Dopo due anni "horribilis" per il Campidoglio, prima col ciclone Mafia Capitale e poi con la sofferta e anticipata fine dell'amministrazione di Ignazio Marino, i cittadini sono di nuovo chiamati alle urne per scegliere il nuovo sindaco. Davanti hanno un panorama politico molto cambiato: archiviato il "Modello Roma" e i sindaci forti che ne sono stati espressione, Rutelli e Veltroni, passata l'unica esperienza di centrodestra targata Alemanno, liquidata in appena due anni la figura dell'irregolare Ignazio Marino, la geografia politica della capitale è decisamente mutata. Un centrodestra diviso tra Alfio Marchini (sponsor Berlusconi) e Giorgia Meloni (supportata da Matteo Salvini), un Pd commissariato che mette in campo un radicale nel cuore come Roberto Giachetti, una sinistra che corre da sola con Stefano Fassina e quelli contro tutti ma dai sondaggi favoriti, ovvero gli M5S, che tentano il grande colpo con Virginia Raggi. Per il ballottaggio la sfida prevista è a tre: Raggi-Meloni-Giachetti.
Fassina e Marchini, ovvero i voti che incasseranno, saranno l'ago della bilancia per Giachetti e Meloni per accedere al ballottaggio e poi per tentare di vincere la battaglia finale per diventare sindaco. Ma tutti oggi sperano di arrivarci al ballottaggio.

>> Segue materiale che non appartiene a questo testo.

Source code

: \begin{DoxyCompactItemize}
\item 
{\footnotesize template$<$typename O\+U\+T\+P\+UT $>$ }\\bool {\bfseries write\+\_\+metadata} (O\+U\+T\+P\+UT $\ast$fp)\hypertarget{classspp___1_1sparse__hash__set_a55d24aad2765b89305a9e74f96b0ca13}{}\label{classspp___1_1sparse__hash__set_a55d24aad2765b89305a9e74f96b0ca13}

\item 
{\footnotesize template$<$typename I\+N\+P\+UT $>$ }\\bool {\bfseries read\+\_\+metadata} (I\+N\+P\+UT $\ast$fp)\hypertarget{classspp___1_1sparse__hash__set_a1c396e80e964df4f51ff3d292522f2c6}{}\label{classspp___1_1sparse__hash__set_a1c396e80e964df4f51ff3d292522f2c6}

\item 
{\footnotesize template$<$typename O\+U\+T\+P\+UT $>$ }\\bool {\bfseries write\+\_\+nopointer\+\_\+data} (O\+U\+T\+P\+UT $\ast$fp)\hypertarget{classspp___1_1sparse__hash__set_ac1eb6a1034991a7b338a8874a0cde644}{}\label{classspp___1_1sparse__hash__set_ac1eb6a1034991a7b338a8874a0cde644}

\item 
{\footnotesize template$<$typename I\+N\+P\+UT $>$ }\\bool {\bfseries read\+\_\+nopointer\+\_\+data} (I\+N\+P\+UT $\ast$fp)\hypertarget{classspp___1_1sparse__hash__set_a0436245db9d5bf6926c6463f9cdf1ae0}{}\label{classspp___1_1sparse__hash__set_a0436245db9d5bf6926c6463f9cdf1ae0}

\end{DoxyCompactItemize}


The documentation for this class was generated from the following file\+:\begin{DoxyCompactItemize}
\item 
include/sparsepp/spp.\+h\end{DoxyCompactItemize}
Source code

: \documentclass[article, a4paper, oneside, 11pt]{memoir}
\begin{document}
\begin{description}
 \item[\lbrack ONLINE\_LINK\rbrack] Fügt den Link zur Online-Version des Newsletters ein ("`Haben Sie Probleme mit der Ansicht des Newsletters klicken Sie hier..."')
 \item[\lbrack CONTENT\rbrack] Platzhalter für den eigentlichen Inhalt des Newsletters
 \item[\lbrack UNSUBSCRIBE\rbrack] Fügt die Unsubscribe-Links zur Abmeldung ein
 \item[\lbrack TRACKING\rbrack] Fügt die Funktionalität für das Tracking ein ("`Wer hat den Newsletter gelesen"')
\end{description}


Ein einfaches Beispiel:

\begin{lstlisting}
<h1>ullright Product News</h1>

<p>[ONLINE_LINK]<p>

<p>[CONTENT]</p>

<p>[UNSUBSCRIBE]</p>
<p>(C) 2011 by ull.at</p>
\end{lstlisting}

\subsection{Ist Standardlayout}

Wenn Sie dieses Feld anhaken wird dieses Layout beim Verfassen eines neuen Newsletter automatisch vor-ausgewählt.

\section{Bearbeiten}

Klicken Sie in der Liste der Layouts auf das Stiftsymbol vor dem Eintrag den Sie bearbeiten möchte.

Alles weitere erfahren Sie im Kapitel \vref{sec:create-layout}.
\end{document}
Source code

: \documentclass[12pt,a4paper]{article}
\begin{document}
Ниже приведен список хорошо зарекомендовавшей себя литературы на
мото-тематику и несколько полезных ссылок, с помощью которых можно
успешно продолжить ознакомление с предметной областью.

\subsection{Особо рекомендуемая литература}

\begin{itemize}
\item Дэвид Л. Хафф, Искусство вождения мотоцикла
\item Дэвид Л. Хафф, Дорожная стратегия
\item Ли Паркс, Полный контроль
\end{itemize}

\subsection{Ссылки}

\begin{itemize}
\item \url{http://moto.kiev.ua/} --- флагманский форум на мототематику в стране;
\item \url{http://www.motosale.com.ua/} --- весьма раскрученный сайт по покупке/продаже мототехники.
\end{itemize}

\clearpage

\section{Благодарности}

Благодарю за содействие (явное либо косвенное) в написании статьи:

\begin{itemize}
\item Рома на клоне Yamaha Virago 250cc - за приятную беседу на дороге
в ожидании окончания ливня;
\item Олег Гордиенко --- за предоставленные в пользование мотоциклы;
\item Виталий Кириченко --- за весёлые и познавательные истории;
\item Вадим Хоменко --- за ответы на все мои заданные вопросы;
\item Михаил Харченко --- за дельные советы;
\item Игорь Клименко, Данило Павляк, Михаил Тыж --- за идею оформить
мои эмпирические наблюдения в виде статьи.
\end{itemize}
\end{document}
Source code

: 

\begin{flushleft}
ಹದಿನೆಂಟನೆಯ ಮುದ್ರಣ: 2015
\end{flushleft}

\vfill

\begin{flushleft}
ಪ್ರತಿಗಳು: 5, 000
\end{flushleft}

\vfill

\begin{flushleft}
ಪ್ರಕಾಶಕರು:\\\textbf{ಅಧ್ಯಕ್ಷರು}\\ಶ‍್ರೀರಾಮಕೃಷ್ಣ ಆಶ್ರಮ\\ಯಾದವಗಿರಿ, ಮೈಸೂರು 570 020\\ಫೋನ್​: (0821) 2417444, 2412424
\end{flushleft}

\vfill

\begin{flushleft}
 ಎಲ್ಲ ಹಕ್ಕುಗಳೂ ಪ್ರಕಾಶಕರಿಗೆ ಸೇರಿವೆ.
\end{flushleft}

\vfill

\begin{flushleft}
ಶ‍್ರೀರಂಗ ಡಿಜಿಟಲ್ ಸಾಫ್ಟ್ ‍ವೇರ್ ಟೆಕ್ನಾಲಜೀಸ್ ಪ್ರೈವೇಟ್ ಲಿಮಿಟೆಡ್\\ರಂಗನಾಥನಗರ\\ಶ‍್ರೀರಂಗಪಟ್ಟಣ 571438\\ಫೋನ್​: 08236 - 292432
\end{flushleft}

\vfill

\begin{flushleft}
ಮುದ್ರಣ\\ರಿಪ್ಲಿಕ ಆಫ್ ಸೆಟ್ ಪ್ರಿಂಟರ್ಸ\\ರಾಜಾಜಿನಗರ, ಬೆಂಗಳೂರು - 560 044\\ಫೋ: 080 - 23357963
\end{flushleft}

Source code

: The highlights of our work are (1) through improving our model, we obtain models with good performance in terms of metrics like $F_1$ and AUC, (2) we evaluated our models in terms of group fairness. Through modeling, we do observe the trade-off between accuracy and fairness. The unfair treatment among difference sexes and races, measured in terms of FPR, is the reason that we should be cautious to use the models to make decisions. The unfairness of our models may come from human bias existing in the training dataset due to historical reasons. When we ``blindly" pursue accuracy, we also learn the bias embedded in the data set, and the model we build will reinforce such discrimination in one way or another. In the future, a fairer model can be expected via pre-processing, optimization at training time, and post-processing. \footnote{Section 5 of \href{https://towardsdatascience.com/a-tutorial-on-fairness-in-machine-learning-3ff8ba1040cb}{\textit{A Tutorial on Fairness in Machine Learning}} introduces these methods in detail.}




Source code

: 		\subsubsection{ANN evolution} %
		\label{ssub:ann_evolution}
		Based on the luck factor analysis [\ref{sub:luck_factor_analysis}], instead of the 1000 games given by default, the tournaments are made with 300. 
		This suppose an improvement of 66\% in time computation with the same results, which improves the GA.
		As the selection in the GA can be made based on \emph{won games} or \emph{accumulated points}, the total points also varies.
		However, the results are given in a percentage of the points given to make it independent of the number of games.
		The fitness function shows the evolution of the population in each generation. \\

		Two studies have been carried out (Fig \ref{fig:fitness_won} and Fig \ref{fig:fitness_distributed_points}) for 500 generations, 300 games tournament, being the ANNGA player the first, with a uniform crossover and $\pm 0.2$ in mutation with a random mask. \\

Poi ci sono otto "gregari", candidati che sanno di non avere chance ma ognuno con un suo preciso programma per conquistare magari un posto nell'aula Giulio Cesare: Mario Adinolfi (Popolo della Famiglia), Dario Di Francesco (Lista civica Viva l'Italia, Unione pensionati, Movimento per Roma, Lega centro), Simone Di Stefano (Casapound), Alfredo Iorio (Lista civica Patria Iorio sindaco), Michel Emi Maritato (Assotutela), Alessandro Mustillo (Partito Comunista), Carlo Rienzi (Lista Codacons),Fabrizio Verduchi (Lista Civica Italia Cristiana). La paura però, e i cinque big sfidanti lo sanno, è che la situazione di una città reale che si sente lontana dalla politica (e la lezione dell'assalto al centro rifugiati di Tor Sapienza è ormai di anni fa), possa alimentare l'astensionismo che è l'altro temibile competitor di questa tornata elettorale capitolina. Ieri negli ultimi appelli, dalle piazze, dai tour, dal centro o dalla periferia ogni candidato ha voluto, metaforicamente, fare una chiamata alle urne scongiurando bagni al mare che pure il tempo romano permetterebbe e proprio ad Ostia, l'unico dei quindici municipi a non andare al voto perchè - ironia ma non della sorte- commissariato per mafia.